Would that not take the wind from your sails....


----------



## mrbig (Sep 10, 2009)

no I think it would cause wind in your sails. get it? flatulence lulz


----------



## Dubidubi (Jan 17, 2010)

Tanks guys!

Xpat: "One and one..." I assume you mean one and only? 

As for cooking at home I already do all the cooking so trying to get out of it 

I also found this list on gulf news: gulfnews : Valentine's day restaurant offers in the UAE

Where as I was surprised to not find anything really useful on Timeouts website.
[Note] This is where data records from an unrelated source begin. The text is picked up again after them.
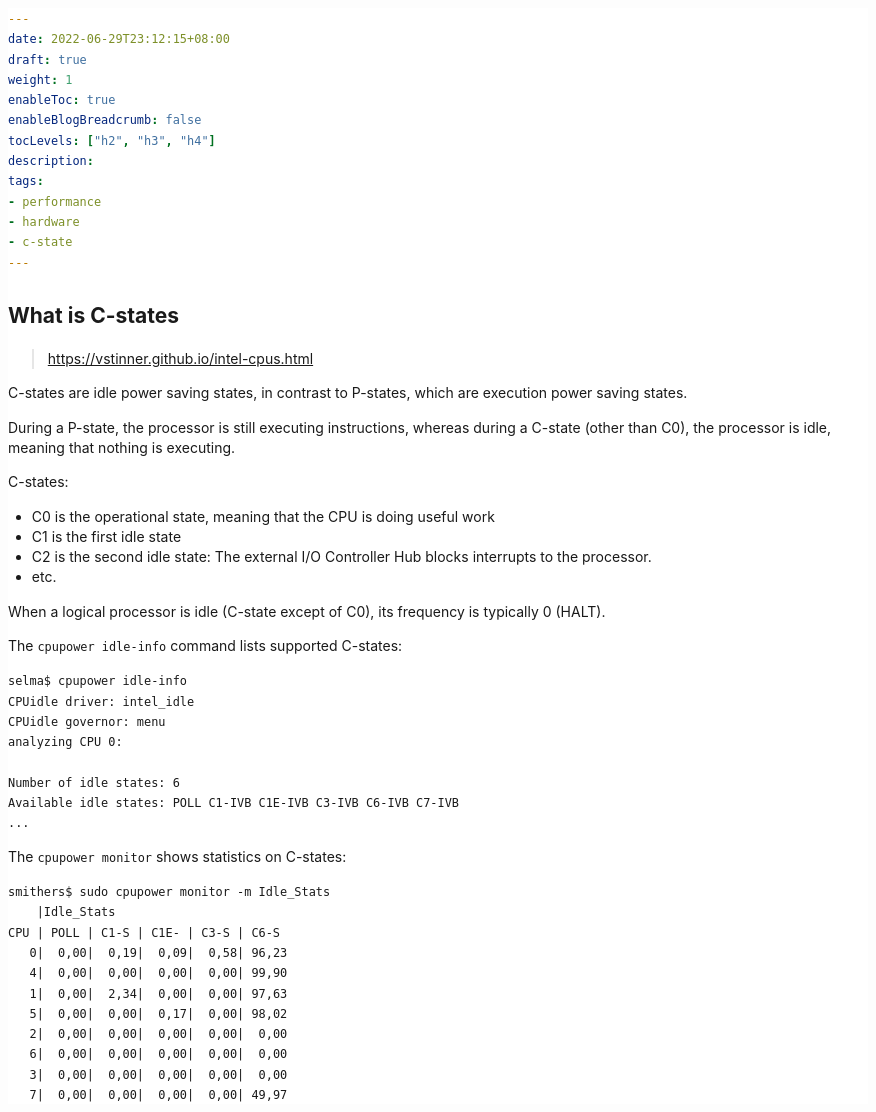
 ```yaml
---
date: 2022-06-29T23:12:15+08:00
draft: true
weight: 1
enableToc: true
enableBlogBreadcrumb: false
tocLevels: ["h2", "h3", "h4"]
description: 
tags:
- performance
- hardware
- c-state
---
```


## What is C-states

> https://vstinner.github.io/intel-cpus.html

C-states are idle power saving states, in contrast to P-states, which are execution power saving states.

During a P-state, the processor is still executing instructions, whereas during a C-state (other than C0), the processor is idle, meaning that nothing is executing.

C-states:

- C0 is the operational state, meaning that the CPU is doing useful work
- C1 is the first idle state
- C2 is the second idle state: The external I/O Controller Hub blocks interrupts to the processor.
- etc.

When a logical processor is idle (C-state except of C0), its frequency is typically 0 (HALT).

The `cpupower idle-info` command lists supported C-states:

```
selma$ cpupower idle-info
CPUidle driver: intel_idle
CPUidle governor: menu
analyzing CPU 0:

Number of idle states: 6
Available idle states: POLL C1-IVB C1E-IVB C3-IVB C6-IVB C7-IVB
...
```

The `cpupower monitor` shows statistics on C-states:

```
smithers$ sudo cpupower monitor -m Idle_Stats
    |Idle_Stats
CPU | POLL | C1-S | C1E- | C3-S | C6-S
   0|  0,00|  0,19|  0,09|  0,58| 96,23
   4|  0,00|  0,00|  0,00|  0,00| 99,90
   1|  0,00|  2,34|  0,00|  0,00| 97,63
   5|  0,00|  0,00|  0,17|  0,00| 98,02
   2|  0,00|  0,00|  0,00|  0,00|  0,00
   6|  0,00|  0,00|  0,00|  0,00|  0,00
   3|  0,00|  0,00|  0,00|  0,00|  0,00
   7|  0,00|  0,00|  0,00|  0,00| 49,97
```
Thanks again for the input so far!


----------



## Elphaba (Jan 24, 2008)

Time Out is a magazine and the week before Valentines they always list restaurants with Valentines Day offers.

To me, seem such a cliche to have to go out that night to sit in a restaurant with loads of other couples _who must have a good time_. The whole single rose for the lady business is cringeworthy & prices are pushed up. 

There are far more romantic options than following the herd....

-


----------



## Dubidubi (Jan 17, 2010)

Thanks, I know what Time Out is  They also have a website which is normally very good and informative. That was my first stop before posting here... I didn't know about them only publishing the list one week before though but that will be much too late as things will be booked by then.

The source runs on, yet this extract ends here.